Лазутка еще и раньше ведал, что Томилка не только искусный княжеский кормчий, но и лучший рыбак на озере.
— Дождь всю ночь лил. Дорогая рыба на свои места подалась, где кормежки поболе. Придется подсказать купцу Богданову.
— А может, и Олесю увидишь! — загорелся Скитник.
— Всё от Бога, паря.
— Шепни ей, что я в Ростове и скоро вызволю её. Уж ты постарайся, отец, порадуй Олесю. Люба она мне!
Томилка посмотрел на ямщика долгим, пристальным взглядом и неожиданно теплым, проникновенным голосом молвил:
— Чую, всем сердцем любишь, Лазутка… Слышь, мать?
Аглая подсела на лавку к Томилке. Глаза ее как-то разом посветлели, разгладились морщинки на лице. Старик раздумчиво кашлянул в кулак и коснулся плеча супруги, а та, слегка зарумянившись, улыбнулась Лазутке и участливо поведала:
— Была и промеж нас любовь великая. Молодой-то он лепый был, сердцем добрый. На озере и повстречались. Раз, другой…Отец проведал — люто забранился. Он-то на княжьем дворе в медоварах ходил, чванился. У самого-де князя служу, а Томилка твой — голь перекатная, душа сермяжья. Я, сказывает, тебе княжьего слугу приглядел, в подручных у повара ходит. Вот-вот сам в повара выбьется. Я ж — ни в какую! Без Томилки жизнь немила. Отец меня в плети, а я вырвалась — и в колодезь. Слава Богу, вытащили меня, откачали. Отец перепугался и рукой махнул. «Пущай придет твой рыбак». Вот так-то, милок. С той поры, почитай, пятьдесят годков прожили. Всякое в жизни было — и горе и лихо, троих детей моровая язва унесла, а нас Бог миловал… Я-то, с государем своим, всю жизнь счастливо прожила, худым словом меня не попрекнул. Сердце у него золотое.
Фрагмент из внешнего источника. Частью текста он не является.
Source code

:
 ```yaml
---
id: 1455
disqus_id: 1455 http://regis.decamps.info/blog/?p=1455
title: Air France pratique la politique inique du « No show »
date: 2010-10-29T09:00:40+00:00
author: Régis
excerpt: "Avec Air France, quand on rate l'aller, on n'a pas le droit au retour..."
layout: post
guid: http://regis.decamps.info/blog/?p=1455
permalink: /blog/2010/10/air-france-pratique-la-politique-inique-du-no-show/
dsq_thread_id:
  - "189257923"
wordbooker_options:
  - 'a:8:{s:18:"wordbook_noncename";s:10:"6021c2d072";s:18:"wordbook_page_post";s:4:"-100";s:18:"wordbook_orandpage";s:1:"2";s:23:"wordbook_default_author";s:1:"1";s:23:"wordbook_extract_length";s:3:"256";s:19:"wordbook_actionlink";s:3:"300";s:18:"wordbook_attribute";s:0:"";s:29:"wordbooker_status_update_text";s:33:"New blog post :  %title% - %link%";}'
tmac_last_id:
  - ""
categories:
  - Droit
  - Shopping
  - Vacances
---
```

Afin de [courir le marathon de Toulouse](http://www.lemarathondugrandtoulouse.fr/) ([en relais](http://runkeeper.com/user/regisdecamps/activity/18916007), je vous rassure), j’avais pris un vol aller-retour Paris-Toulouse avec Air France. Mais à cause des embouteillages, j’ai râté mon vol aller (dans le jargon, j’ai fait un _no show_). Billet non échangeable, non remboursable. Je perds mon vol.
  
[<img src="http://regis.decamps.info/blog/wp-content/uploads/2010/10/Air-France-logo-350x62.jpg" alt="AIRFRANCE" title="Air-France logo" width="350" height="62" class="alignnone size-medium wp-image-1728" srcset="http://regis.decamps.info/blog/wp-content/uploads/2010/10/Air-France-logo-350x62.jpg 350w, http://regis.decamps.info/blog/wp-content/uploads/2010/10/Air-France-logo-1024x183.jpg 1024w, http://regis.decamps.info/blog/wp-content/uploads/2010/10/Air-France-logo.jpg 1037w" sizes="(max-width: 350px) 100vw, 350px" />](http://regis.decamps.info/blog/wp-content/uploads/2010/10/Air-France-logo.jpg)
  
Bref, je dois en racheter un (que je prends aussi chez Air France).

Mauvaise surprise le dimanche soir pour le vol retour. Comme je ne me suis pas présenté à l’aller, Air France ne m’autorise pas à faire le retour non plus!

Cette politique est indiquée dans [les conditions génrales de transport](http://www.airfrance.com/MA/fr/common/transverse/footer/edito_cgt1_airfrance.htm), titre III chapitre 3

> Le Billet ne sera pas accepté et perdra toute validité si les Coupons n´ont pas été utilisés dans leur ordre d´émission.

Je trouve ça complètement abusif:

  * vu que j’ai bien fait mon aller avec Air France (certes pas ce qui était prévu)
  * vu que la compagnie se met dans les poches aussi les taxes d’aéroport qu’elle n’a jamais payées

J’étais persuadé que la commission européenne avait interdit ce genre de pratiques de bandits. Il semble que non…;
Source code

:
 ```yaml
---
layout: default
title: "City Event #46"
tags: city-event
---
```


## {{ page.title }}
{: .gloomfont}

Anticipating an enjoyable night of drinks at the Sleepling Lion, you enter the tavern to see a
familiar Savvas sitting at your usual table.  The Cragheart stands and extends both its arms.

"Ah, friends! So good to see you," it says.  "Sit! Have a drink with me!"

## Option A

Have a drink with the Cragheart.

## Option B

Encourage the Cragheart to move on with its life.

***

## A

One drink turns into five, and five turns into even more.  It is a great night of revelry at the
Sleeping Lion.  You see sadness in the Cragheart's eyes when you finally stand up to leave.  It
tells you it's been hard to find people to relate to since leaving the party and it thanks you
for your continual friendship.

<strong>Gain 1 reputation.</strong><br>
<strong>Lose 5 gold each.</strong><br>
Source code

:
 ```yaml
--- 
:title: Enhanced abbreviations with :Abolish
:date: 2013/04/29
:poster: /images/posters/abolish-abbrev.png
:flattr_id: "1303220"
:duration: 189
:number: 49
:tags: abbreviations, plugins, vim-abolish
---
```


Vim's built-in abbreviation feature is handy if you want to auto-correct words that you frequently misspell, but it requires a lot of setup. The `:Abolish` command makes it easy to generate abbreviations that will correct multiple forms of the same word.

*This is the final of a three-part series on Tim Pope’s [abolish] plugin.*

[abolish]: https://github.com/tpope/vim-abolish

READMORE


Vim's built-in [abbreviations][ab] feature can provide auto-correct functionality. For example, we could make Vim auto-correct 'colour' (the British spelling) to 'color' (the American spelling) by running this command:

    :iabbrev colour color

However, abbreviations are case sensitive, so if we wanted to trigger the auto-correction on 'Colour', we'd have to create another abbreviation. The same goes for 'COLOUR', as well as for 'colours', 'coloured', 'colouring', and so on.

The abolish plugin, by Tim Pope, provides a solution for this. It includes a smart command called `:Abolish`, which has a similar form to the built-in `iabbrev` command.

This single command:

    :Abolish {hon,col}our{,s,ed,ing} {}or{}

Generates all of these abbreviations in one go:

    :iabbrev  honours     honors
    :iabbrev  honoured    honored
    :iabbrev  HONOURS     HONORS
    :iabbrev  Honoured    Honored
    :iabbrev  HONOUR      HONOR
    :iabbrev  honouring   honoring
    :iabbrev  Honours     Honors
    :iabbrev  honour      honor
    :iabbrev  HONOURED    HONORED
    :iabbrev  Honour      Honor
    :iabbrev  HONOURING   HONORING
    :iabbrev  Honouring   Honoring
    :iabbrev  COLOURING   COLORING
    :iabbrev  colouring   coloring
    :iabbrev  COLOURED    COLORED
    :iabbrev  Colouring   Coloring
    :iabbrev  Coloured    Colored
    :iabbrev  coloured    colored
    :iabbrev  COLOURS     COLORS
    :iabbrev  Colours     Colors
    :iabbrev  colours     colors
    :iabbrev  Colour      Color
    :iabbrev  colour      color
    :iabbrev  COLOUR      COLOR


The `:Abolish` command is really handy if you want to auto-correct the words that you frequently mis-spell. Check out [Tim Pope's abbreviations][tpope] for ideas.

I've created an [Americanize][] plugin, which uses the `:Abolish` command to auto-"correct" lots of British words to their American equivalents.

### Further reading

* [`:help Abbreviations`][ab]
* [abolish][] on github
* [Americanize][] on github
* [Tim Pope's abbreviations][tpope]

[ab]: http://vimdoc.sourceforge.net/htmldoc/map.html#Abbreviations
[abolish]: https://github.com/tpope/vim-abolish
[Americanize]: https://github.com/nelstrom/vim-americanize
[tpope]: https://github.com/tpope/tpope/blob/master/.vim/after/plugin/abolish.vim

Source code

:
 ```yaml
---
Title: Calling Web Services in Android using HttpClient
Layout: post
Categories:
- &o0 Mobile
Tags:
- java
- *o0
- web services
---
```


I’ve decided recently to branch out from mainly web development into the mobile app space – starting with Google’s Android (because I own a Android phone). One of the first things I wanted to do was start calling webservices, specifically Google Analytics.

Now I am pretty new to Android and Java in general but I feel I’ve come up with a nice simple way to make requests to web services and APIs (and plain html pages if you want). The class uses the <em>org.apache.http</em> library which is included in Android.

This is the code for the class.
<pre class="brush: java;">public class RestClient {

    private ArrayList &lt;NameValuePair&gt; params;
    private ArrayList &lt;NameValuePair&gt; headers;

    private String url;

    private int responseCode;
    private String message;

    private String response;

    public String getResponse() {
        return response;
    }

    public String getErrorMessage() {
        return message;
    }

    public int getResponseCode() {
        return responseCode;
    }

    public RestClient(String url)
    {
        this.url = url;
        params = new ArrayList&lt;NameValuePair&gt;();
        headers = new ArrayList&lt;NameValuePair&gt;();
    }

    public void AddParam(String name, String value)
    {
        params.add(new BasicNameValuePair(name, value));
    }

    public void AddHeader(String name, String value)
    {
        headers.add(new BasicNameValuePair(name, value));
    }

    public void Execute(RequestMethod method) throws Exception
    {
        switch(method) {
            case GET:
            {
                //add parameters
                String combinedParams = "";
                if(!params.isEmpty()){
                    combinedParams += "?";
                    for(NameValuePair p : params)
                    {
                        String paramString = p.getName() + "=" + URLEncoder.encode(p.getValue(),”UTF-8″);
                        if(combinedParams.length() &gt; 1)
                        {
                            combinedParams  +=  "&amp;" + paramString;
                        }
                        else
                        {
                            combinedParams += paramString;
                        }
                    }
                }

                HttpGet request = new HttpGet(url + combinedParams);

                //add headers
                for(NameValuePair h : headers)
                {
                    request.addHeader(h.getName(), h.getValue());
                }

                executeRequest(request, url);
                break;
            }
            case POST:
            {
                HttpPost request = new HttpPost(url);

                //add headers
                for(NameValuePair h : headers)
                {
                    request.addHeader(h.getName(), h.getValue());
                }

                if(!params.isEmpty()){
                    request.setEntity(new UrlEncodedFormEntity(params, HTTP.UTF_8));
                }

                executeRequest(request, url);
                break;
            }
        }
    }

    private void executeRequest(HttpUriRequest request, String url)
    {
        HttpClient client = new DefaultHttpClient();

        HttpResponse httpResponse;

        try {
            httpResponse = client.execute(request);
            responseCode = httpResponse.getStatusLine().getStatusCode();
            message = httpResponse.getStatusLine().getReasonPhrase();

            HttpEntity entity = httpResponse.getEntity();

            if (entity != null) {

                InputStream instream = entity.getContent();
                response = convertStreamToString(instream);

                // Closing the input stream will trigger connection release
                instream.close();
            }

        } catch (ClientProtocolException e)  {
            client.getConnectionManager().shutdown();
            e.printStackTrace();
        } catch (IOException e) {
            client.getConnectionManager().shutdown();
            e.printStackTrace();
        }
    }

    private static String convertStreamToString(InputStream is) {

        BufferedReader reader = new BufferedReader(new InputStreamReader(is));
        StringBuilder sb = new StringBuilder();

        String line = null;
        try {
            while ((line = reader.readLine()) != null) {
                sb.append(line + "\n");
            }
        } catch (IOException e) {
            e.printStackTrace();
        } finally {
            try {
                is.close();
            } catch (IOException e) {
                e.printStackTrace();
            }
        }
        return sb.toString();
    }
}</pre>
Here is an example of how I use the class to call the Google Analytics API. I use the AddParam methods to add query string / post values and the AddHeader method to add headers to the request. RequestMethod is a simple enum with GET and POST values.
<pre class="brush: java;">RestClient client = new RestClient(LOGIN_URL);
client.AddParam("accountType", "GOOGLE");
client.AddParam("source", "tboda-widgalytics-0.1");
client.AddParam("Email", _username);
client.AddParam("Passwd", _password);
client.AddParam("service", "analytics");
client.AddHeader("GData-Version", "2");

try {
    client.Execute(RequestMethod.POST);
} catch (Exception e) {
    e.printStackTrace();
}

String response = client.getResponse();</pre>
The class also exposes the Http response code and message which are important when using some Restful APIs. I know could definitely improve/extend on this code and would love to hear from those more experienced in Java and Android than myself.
— Ну, буде, буде, мать, — смущенно крякнул Томилка.
У Лазутки потеплело на душе. Вот сидят перед ним два старых человека, и до сих пор между ними глубокая любовь. Не часто такое увидишь на Руси.
— Вот и ты не отчаивайся, милок, — сердобольно продолжала Аглая. — Все-то уладится. А пока слушайся государя моего, он худого не посоветует. Жди.
Лазутка подошел к Томилке, положил ладонь на его плечо и молвил:
— Будь по-твоему, отец.
* * *
Купец Василий Демьяныч ходил по дому темнее тучи. Все разговоры о его «непутевой» дочке стали уже помаленьку стихать, и вдруг новый гвалт на весь Ростов Великий. На телеге, через весь город, дочь, как преступницу, княжьи гридни привезли, да еще с пригулышем. Вот срам, так уж срам! Стыдно из избы выйти. Наделала же греха его любимая доченька!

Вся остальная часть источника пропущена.